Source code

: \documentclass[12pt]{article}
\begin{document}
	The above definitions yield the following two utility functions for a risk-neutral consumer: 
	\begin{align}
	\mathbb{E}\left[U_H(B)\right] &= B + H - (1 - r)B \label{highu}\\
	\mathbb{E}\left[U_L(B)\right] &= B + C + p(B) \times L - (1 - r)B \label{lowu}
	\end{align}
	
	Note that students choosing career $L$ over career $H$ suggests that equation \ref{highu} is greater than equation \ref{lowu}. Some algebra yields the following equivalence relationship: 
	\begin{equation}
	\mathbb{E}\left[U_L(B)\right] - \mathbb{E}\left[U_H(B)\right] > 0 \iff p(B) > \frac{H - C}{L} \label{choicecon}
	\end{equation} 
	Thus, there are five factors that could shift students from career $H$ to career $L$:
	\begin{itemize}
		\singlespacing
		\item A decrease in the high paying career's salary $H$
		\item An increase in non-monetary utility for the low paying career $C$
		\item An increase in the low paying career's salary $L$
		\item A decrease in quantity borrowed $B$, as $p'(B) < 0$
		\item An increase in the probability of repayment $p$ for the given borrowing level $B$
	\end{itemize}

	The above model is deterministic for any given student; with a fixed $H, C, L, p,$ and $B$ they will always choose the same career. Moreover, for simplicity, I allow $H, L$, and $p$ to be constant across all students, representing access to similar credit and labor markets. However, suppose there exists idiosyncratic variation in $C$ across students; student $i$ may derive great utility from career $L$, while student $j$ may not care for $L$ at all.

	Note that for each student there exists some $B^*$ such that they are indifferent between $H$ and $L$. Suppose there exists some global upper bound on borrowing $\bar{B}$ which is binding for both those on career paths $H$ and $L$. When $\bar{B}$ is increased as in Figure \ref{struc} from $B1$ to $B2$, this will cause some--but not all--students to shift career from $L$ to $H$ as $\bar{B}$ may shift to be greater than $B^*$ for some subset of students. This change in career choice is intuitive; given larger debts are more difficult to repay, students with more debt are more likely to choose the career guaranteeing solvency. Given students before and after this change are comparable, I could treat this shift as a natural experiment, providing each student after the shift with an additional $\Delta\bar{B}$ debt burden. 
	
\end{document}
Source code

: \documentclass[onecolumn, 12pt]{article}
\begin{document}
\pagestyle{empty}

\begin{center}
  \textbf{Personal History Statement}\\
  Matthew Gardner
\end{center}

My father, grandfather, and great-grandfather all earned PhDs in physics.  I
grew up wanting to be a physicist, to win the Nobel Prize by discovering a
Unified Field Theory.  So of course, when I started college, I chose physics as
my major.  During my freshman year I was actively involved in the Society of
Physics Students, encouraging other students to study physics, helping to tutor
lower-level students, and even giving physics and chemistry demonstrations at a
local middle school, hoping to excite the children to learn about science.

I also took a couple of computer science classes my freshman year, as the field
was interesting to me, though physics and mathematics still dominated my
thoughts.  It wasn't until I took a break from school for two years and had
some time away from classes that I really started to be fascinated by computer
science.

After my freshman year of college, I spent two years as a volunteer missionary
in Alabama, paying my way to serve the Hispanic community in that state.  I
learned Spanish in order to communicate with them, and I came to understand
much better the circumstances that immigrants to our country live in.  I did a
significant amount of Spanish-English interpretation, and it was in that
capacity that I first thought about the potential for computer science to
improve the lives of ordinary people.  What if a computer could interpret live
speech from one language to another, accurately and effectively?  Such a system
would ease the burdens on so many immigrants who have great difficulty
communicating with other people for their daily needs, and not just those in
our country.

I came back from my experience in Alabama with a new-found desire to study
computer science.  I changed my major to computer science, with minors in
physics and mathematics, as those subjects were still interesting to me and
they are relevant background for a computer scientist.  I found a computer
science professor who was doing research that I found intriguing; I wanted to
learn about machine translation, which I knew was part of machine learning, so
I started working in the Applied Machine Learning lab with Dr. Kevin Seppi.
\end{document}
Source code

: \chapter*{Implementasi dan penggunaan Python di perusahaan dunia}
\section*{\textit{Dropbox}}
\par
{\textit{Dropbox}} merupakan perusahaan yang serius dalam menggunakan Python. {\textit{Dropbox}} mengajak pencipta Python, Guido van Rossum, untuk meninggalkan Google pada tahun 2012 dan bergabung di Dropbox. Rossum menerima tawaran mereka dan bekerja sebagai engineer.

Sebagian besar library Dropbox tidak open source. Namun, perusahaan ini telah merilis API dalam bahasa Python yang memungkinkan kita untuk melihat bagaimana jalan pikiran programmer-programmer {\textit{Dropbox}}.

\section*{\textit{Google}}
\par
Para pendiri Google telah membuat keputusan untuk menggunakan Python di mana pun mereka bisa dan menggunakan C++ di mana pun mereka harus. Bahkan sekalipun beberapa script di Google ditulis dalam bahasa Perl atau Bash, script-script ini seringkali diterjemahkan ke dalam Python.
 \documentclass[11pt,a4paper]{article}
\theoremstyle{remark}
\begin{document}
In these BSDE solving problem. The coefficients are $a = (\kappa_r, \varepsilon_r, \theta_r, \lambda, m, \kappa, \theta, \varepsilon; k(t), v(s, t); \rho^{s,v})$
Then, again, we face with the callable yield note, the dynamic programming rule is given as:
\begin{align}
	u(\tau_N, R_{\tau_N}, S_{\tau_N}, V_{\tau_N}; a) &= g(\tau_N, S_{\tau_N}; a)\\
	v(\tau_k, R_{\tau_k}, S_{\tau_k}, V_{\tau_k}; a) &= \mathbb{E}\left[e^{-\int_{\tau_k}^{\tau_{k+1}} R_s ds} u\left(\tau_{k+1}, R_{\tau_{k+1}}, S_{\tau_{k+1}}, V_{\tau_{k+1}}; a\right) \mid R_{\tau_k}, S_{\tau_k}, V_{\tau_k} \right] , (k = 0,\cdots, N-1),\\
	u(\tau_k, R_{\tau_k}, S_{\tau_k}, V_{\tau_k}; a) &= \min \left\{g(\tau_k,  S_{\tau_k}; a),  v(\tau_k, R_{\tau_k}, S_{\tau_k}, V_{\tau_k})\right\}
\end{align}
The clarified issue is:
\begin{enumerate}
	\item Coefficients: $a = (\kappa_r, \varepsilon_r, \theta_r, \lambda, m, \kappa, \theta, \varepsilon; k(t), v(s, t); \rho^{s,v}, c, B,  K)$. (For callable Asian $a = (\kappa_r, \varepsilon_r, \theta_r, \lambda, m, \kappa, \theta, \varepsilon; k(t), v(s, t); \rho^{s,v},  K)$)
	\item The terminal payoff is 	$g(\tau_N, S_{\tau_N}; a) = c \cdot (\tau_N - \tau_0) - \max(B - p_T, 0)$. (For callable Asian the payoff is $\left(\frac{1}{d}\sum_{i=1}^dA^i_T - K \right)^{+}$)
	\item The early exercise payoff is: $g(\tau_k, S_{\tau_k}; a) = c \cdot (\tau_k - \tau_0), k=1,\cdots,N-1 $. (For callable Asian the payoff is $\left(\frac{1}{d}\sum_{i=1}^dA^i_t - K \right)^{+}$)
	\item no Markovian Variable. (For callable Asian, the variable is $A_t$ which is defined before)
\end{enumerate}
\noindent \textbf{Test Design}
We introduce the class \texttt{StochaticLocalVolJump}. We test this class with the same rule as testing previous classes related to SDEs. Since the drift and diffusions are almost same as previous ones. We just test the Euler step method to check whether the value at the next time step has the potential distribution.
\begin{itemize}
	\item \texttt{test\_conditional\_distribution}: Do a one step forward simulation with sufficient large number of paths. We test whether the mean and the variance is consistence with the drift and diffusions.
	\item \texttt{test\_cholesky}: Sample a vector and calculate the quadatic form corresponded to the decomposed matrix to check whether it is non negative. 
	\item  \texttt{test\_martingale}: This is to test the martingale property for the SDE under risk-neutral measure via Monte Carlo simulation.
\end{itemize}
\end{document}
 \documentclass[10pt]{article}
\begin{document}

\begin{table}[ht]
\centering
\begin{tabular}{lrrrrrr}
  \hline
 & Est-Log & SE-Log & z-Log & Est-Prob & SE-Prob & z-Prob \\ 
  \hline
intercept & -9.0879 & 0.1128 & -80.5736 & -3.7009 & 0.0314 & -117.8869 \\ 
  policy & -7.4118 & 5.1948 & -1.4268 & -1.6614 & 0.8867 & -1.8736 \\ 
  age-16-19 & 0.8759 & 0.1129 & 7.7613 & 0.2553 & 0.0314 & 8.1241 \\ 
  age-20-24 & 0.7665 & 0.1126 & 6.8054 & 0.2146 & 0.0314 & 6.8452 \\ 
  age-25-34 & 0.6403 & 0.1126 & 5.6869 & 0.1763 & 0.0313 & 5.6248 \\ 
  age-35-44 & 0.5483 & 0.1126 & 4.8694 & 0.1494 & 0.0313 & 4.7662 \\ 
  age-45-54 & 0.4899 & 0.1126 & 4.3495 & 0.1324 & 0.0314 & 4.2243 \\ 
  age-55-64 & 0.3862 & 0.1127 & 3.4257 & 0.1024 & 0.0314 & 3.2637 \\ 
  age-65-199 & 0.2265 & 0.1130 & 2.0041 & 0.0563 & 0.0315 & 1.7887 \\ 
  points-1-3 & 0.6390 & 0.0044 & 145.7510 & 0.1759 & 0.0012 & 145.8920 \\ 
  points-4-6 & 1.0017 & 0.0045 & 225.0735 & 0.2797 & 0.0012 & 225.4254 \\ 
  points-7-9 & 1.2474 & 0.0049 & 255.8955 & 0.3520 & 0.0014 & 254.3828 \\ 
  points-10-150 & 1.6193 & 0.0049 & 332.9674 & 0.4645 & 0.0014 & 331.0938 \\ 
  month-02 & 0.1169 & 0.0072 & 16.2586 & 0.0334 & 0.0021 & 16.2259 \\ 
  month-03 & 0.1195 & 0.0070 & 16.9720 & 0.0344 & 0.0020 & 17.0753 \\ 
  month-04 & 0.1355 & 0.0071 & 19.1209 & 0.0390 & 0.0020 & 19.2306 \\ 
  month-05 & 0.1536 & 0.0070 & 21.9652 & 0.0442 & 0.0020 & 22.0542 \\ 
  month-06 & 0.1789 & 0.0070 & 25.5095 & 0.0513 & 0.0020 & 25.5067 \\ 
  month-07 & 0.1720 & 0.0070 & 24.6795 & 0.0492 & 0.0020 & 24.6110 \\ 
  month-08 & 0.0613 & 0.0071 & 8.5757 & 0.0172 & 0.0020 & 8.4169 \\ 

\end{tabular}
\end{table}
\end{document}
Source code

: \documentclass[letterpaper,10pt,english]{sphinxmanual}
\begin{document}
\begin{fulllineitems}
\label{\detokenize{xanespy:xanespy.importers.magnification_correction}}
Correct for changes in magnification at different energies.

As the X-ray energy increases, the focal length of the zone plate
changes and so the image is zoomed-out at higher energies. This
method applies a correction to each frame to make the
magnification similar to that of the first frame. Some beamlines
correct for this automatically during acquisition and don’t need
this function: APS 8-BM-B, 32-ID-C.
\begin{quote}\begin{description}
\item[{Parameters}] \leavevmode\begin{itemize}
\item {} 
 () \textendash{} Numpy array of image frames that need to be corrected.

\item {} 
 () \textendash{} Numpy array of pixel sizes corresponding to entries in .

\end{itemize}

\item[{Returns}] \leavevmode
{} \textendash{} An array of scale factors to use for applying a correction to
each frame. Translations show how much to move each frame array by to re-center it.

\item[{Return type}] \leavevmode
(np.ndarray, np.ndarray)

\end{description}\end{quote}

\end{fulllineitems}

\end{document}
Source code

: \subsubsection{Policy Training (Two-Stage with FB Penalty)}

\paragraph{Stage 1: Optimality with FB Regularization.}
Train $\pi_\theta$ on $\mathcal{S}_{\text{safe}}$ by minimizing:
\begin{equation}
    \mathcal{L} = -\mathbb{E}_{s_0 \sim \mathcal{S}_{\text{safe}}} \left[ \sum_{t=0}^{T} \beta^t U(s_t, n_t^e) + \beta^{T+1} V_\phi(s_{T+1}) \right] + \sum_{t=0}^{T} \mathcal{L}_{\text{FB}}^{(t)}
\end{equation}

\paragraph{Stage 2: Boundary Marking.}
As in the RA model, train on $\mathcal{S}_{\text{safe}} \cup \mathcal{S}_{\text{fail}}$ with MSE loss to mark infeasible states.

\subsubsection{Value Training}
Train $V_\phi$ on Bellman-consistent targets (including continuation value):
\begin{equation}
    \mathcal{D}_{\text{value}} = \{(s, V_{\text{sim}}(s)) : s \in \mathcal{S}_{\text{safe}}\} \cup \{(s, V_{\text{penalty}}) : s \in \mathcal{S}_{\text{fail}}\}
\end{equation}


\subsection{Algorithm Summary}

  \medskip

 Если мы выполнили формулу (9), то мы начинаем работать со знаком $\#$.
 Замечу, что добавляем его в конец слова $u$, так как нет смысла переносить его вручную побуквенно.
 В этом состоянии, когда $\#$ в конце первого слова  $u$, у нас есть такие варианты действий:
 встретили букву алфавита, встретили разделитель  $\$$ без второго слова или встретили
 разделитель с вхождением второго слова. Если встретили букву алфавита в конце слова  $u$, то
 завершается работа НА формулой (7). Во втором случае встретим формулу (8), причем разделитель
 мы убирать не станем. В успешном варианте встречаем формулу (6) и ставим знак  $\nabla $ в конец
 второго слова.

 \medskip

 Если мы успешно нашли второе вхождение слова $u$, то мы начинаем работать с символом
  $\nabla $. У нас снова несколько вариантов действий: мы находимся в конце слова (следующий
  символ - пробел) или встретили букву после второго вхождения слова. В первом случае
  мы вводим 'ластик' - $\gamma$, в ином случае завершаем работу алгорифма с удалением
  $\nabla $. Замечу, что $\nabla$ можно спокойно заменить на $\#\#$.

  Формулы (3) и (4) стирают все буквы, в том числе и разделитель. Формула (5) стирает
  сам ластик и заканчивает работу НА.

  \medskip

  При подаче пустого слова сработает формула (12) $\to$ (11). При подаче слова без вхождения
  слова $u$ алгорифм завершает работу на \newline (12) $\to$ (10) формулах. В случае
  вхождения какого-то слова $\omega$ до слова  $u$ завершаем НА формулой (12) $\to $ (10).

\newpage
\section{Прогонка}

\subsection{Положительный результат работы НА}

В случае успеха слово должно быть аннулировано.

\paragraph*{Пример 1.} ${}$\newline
---+---
[Work order] Search the lines above for the string "mathbb", then show every one that has it.

[Result below]
	\mathbb{E}\left[U_H(B)\right] &= B + H - (1 - r)B \label{highu}\\
	\mathbb{E}\left[U_L(B)\right] &= B + C + p(B) \times L - (1 - r)B \label{lowu}
	\mathbb{E}\left[U_L(B)\right] - \mathbb{E}\left[U_H(B)\right] > 0 \iff p(B) > \frac{H - C}{L} \label{choicecon}
	v(\tau_k, R_{\tau_k}, S_{\tau_k}, V_{\tau_k}; a) &= \mathbb{E}\left[e^{-\int_{\tau_k}^{\tau_{k+1}} R_s ds} u\left(\tau_{k+1}, R_{\tau_{k+1}}, S_{\tau_{k+1}}, V_{\tau_{k+1}}; a\right) \mid R_{\tau_k}, S_{\tau_k}, V_{\tau_k} \right] , (k = 0,\cdots, N-1),\\
    \mathcal{L} = -\mathbb{E}_{s_0 \sim \mathcal{S}_{\text{safe}}} \left[ \sum_{t=0}^{T} \beta^t U(s_t, n_t^e) + \beta^{T+1} V_\phi(s_{T+1}) \right] + \sum_{t=0}^{T} \mathcal{L}_{\text{FB}}^{(t)}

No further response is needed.